→ **PROBLEM DETAILS**
Your answer should be one number, the count of lines in the records that carry the string "controller".

→ **GIVEN INFORMATION**
################

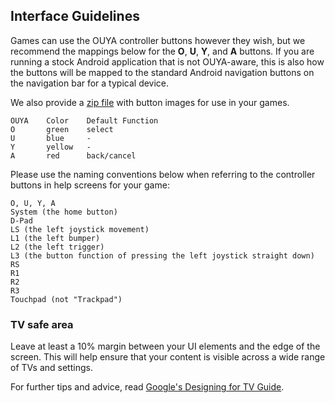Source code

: ## Interface Guidelines

Games can use the OUYA controller buttons however they wish, but we recommend the mappings below for the **O**, **U**, **Y**, and **A** buttons. If you are running a stock Android application that is not OUYA-aware, this is also how the buttons will be mapped to the standard Android navigation buttons on the navigation bar for a typical device.

We also provide a [zip file](https://d31pno3ktcq63f.cloudfront.net/assets/OUYA_Buttons.zip) with button images for use in your games.

```text
OUYA    Color    Default Function
O       green    select
U       blue     -
Y       yellow   -
A       red      back/cancel
```

Please use the naming conventions below when referring to the controller buttons in help screens for your game:
```text
O, U, Y, A
System (the home button)
D-Pad 
LS (the left joystick movement)
L1 (the left bumper)
L2 (the left trigger)
L3 (the button function of pressing the left joystick straight down)
RS
R1
R2
R3
Touchpad (not "Trackpad")
```

### TV safe area

Leave at least a 10% margin between your UI elements and the edge of the screen. This will help ensure that your content is visible across a wide range of TVs and settings.

For further tips and advice, read [Google's Designing for TV Guide](https://developers.google.com/tv/web/docs/optimization_guide).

################

→ **RESULT OF THE TASK**
2